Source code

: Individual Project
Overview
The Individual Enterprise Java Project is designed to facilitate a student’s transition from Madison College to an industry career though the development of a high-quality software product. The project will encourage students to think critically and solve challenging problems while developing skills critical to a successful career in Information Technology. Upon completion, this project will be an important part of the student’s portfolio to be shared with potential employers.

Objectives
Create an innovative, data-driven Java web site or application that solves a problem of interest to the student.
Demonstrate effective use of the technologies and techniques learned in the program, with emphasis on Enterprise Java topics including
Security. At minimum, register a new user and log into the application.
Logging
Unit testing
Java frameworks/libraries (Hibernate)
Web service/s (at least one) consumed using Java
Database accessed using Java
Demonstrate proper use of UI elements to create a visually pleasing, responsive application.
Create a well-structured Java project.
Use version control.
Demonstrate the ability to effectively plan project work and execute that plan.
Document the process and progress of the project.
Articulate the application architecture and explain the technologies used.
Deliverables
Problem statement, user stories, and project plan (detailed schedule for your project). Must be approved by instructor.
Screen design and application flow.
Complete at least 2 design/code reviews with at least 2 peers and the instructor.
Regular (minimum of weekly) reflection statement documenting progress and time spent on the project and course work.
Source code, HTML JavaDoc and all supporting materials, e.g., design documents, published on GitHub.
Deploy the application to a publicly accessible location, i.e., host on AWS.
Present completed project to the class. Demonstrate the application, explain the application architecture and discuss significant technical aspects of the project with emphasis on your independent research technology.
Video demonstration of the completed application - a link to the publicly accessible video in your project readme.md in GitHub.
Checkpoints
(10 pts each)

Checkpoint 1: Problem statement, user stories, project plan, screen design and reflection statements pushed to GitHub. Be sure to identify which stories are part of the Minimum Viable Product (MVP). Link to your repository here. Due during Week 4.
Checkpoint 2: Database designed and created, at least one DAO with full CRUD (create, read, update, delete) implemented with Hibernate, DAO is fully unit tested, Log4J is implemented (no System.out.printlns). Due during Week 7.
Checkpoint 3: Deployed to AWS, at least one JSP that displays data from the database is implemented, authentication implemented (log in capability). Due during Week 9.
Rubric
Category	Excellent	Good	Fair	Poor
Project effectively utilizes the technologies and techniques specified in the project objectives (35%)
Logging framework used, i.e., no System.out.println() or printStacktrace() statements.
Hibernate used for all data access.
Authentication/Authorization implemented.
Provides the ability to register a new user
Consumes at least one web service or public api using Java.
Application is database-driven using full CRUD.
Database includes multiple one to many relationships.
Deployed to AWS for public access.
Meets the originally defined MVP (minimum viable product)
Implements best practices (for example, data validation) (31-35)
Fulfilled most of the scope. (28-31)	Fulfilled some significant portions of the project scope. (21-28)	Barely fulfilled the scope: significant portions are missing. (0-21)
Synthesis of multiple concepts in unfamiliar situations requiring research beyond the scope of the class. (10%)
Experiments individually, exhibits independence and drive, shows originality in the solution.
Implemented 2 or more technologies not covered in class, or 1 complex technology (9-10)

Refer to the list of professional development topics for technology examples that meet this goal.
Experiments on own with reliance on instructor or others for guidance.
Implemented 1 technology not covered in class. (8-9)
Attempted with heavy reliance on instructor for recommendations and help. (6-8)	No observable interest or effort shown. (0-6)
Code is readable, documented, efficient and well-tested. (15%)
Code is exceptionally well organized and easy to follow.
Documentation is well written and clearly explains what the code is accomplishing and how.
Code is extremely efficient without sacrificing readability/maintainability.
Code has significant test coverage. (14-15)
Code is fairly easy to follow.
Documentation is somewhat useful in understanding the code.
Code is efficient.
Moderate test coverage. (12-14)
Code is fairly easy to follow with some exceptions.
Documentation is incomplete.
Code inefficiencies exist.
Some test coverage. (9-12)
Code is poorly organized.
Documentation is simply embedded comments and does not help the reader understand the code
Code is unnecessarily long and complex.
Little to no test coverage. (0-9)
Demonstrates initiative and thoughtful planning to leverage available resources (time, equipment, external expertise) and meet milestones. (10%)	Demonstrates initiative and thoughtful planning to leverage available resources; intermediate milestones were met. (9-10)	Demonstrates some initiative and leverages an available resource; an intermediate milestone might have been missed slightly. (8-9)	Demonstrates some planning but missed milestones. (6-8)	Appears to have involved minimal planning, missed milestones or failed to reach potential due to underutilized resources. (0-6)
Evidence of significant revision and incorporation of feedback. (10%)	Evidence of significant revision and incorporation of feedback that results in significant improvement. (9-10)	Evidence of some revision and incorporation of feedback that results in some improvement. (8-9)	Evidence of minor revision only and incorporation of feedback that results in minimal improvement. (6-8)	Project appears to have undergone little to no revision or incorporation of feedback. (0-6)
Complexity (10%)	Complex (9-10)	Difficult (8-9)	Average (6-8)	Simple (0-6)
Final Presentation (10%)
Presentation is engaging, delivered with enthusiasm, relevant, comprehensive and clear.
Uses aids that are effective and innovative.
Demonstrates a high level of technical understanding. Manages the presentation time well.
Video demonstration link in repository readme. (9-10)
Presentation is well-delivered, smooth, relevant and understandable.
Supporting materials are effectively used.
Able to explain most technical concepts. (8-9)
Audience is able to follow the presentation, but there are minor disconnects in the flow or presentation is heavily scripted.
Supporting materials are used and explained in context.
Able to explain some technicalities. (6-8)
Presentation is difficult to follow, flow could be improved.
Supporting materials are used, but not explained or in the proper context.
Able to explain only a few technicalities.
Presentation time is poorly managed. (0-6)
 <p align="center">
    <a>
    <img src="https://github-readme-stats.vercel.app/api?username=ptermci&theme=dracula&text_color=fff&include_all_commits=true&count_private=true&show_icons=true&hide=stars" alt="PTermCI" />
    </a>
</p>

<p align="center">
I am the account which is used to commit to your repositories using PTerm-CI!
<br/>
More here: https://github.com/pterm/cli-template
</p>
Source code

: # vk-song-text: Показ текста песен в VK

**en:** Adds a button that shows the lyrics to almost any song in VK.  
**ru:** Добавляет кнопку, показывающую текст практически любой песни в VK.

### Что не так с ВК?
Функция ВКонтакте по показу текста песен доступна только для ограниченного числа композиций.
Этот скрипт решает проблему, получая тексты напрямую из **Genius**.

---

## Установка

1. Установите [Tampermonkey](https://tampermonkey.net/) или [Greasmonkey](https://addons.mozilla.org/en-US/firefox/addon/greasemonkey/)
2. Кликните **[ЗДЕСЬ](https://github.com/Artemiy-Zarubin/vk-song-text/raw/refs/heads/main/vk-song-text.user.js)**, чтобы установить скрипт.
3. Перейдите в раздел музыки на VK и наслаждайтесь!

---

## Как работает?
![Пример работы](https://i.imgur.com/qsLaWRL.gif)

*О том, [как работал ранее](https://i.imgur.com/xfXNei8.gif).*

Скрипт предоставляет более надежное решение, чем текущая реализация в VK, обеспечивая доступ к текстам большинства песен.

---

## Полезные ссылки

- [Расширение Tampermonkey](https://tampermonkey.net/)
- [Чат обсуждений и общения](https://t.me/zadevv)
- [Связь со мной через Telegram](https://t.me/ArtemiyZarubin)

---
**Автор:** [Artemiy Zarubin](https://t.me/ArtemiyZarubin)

● ● ● ●

● What is required
Each line in the listing above from the one containing "Checkpoints" through the one containing "Checkpoint 1: Problem" should be repeated exactly, and no other line.

● Task answer
Checkpoints
(10 pts each)

Checkpoint 1: Problem statement, user stories, project plan, screen design and reflection statements pushed to GitHub. Be sure to identify which stories are part of the Minimum Viable Product (MVP). Link to your repository here. Due during Week 4.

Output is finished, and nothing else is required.